Author(s): anonymous
City of publication: Norfolk, Virginia
Date of publication: 13 September 1901
Volume number: 53
Issue number: 15
Pagination: 4

 
Citation
“As to Hysterical Nonsense.” Norfolk Landmark 13 Sept. 1901 v53n15: p. 4.
 
Transcription
full text
 
Keywords
McKinley assassination (public response); McKinley assassination (news coverage: criticism); freedom of speech.
 
Named persons
Leon Czolgosz; William McKinley.
 
Document


As to Hysterical Nonsense

     It may be said with confidence that the demeanor of the American people under the shock of the attempted assassination of the President has been rarely excelled. The people, without regard to politics, have been boiling with indignation ever since the dastardly crime was committed. They have demanded in a voice of determination that Congress enact laws which will check the importation of anarchists and make life in America uncomfortable for such as are already here.
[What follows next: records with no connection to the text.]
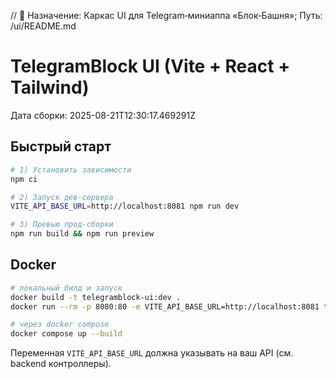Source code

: // 📄 Назначение: Каркас UI для Telegram‑миниаппа «Блок‑Башня»; Путь: /ui/README.md

# TelegramBlock UI (Vite + React + Tailwind)

Дата сборки: 2025-08-21T12:30:17.469291Z

## Быстрый старт
```bash
# 1) Установить зависимости
npm ci

# 2) Запуск дев‑сервера
VITE_API_BASE_URL=http://localhost:8081 npm run dev

# 3) Превью прод‑сборки
npm run build && npm run preview
```

## Docker
```bash
# локальный билд и запуск
docker build -t telegramblock-ui:dev .
docker run --rm -p 8080:80 -e VITE_API_BASE_URL=http://localhost:8081 telegramblock-ui:dev

# через docker compose
docker compose up --build
```
Переменная `VITE_API_BASE_URL` должна указывать на ваш API (см. backend контроллеры).
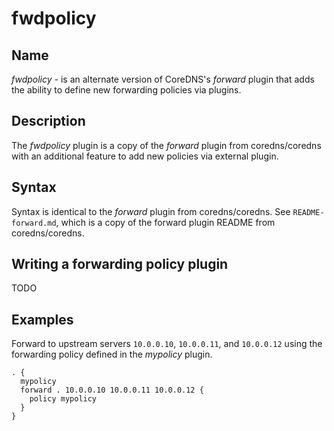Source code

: # fwdpolicy

## Name

*fwdpolicy* - is an alternate version of CoreDNS's *forward* plugin that adds the ability to define new
forwarding policies via plugins.

## Description

The *fwdpolicy* plugin is a copy of the *forward* plugin from coredns/coredns with an additional
feature to add new policies via external plugin.

## Syntax

Syntax is identical to the *forward* plugin from coredns/coredns. See `README-forward.md`, which
is a copy of the forward plugin README from coredns/coredns.

## Writing a forwarding policy plugin

TODO

## Examples

Forward to upstream servers `10.0.0.10`, `10.0.0.11`, and `10.0.0.12` using the forwarding policy defined in 
the _mypolicy_ plugin.

```
. {
  mypolicy
  forward . 10.0.0.10 10.0.0.11 10.0.0.12 {
    policy mypolicy
  }
}

```
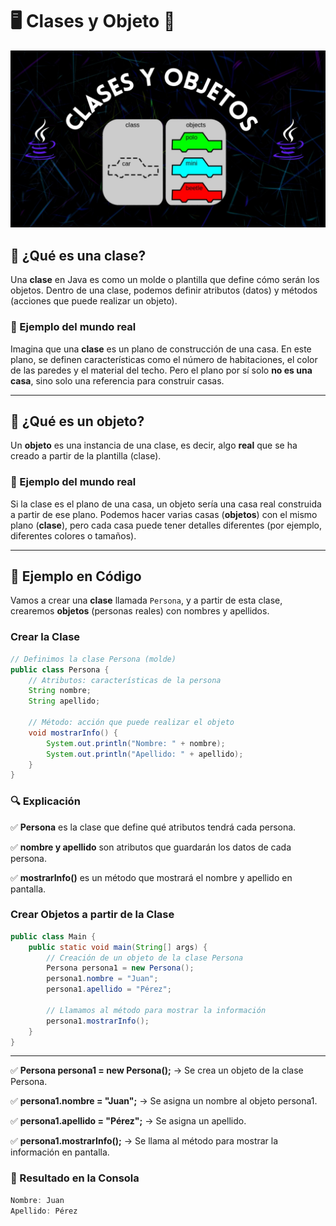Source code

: 


# 🖥️ Clases y Objeto 🚀

<div align="center">
    <img src="img.png" alt="Descripción de la imagen" style="max-width: 100%; height: auto;">
</div>





## 📌 ¿Qué es una clase?  
Una **clase** en Java es como un molde o plantilla que define cómo serán los objetos. Dentro de una clase, podemos definir atributos (datos) y métodos (acciones que puede realizar un objeto).  

### 📌 Ejemplo del mundo real  
Imagina que una **clase** es un plano de construcción de una casa. En este plano, se definen características como el número de habitaciones, el color de las paredes y el material del techo. Pero el plano por sí solo **no es una casa**, sino solo una referencia para construir casas.  

---

## 📌 ¿Qué es un objeto?  
Un **objeto** es una instancia de una clase, es decir, algo **real** que se ha creado a partir de la plantilla (clase).  

### 📌 Ejemplo del mundo real  
Si la clase es el plano de una casa, un objeto sería una casa real construida a partir de ese plano. Podemos hacer varias casas (**objetos**) con el mismo plano (**clase**), pero cada casa puede tener detalles diferentes (por ejemplo, diferentes colores o tamaños).  

---

## 📝 Ejemplo en Código  
Vamos a crear una **clase** llamada `Persona`, y a partir de esta clase, crearemos **objetos** (personas reales) con nombres y apellidos.

### Crear la Clase
```java
// Definimos la clase Persona (molde)
public class Persona {
    // Atributos: características de la persona
    String nombre;
    String apellido;
    
    // Método: acción que puede realizar el objeto
    void mostrarInfo() {
        System.out.println("Nombre: " + nombre);
        System.out.println("Apellido: " + apellido);
    }
}
```

### 🔍 Explicación

✅ **Persona** es la clase que define qué atributos tendrá cada persona.

✅ **nombre y apellido** son atributos que guardarán los datos de cada persona.

✅ **mostrarInfo()** es un método que mostrará el nombre y apellido en pantalla.

### Crear Objetos a partir de la Clase

```java
public class Main {
    public static void main(String[] args) {
        // Creación de un objeto de la clase Persona
        Persona persona1 = new Persona();
        persona1.nombre = "Juan";
        persona1.apellido = "Pérez";
        
        // Llamamos al método para mostrar la información
        persona1.mostrarInfo();
    }
}
```
---
✅ **Persona persona1 = new Persona();** → Se crea un objeto de la clase Persona.

✅ **persona1.nombre = "Juan";** → Se asigna un nombre al objeto persona1.

✅ **persona1.apellido = "Pérez";** → Se asigna un apellido.

✅ **persona1.mostrarInfo();** → Se llama al método para mostrar la información en pantalla.

### 📌 Resultado en la Consola

```java
Nombre: Juan
Apellido: Pérez
```
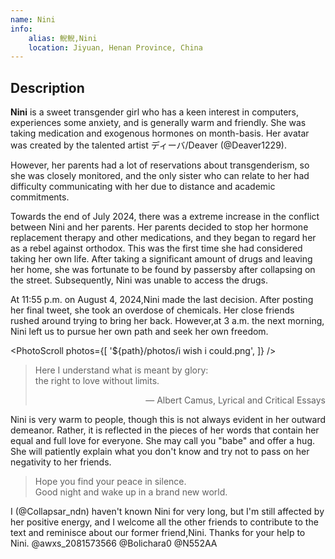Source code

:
 ```yaml
---
name: Nini
info:
    alias: 鲵鲵,Nini
    location: Jiyuan, Henan Province, China
---
```


## Description

**Nini** is a sweet transgender girl who has a keen interest in computers, experiences some anxiety, and is generally warm and friendly. She was taking medication and exogenous hormones on month-basis. Her avatar was created by the talented artist ディーバ/Deaver (@Deaver1229).

However, her parents had a lot of reservations about transgenderism, so she was closely monitored, and the only sister who can relate to her had difficulty communicating with her due to distance and academic commitments.

Towards the end of July 2024, there was a extreme increase in the conflict between Nini and her parents. Her parents decided to stop her hormone replacement therapy and other medications, and they began to regard her as a rebel against orthodox. This was the first time she had considered taking her own life. After taking a significant amount of drugs and leaving her home, she was fortunate to be found by passersby after collapsing on the street. Subsequently, Nini was unable to access the drugs.

At 11:55 p.m. on August 4, 2024,Nini made the last decision. After posting her final tweet, she took an overdose of chemicals. Her close friends rushed around trying to bring her back. However,at 3 a.m. the next morning, Nini left us to pursue her own path and seek her own freedom.

<PhotoScroll photos={[ '${path}/photos/i wish i could.png', ]} />

> Here I understand what is meant by glory:  
> the right to love without limits.  
> <p style="text-align: right;">― Albert Camus, Lyrical and Critical Essays</p>

Nini is very warm to people, though this is not always evident in her outward demeanor. Rather, it is reflected in the pieces of her words that contain her equal and full love for everyone. She may call you "babe" and offer a hug. She will patiently explain what you don't know and try not to pass on her negativity to her friends.

> Hope you find your peace in silence.  
> Good night and wake up in a brand new world.  

I (@Collapsar_ndn) haven't known Nini for very long, but I'm still affected by her positive energy, and I welcome all the other friends to contribute to the text and reminisce about our former friend,Nini.
Thanks for your help to Nini. @awxs_2081573566 @Bolichara0 @N552AA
But from first to last there has been very little hysteria. Here and there a citizen may have lost his head and called for the punishment of the man Czolgosz by a death of torture; here and there a fool or scoundrel not identified with anarchy may have expressed satisfaction at the act of the assassin; but these instances have been so few as to be absolutely negligible in the general survey. The people have exhibited no hysteria.
     This being true about the people, it is all the more to be regretted that a few newspapers which claim reputability, and which certainly possess sense under ordinary conditions, have lost control of their minds and made donkeys of themselves. These newspapers are not many, it is true; but then a newspaper has not the same excuse for talking nonsense as has the individual citizen, who may speak on the spur of the moment without reflection or realization of his own meaning. Newspapers are supposed to think. Their duty to the public and to themselves is to weigh the effect of words before uttering them. The half dozen newspapers which have pretended to find in the strong and proper denunciation of Mr. McKinley’s imperialistic policy a partial cause for the act of the assassin at Buffalo are hysterical. That is the most charitable way of putting it; therefore we put it in that way. They ought to be ashamed of themselves, if for no other reason than that they claim intelligence.
     The safety of this nation depends upon freedom of speech. That right does not include the propagation of anarchy; but it does include the criticism of public acts and of public servants. The shooting of the President had no more to do with the patriotic arraignment of his imperialistic policy than it had to do with the phases of the moon. The assassin’s own testimony shows that. But if, by chance, there were any person insane enough to find in legitimate political criticism the suggestion of violence, would the people give up their right of criticism on that account? Bah! The idea is too puerile to talk about. Esteem for President McKinley as a private citizen, admiration of his dignity as a public officer, respect for his exalted post at the head of the nation’s government,—these feelings are shared by all the sensible citizens of this country, whatever their politics. But millions of people, and of the best and sanest people, believe that Mr. McKinley has been dangerously and deliberately heedless of the fundamental spirit of freedom in his treatment of the Filipinos and Porto Ricans and Cubans. These critics are just as much opposed to anarchy, and just as earnestly anxious to have it made a crime in the law, as is the most partisan political supporter of the President. They spurn hysterical raving of all sorts, and laugh at it.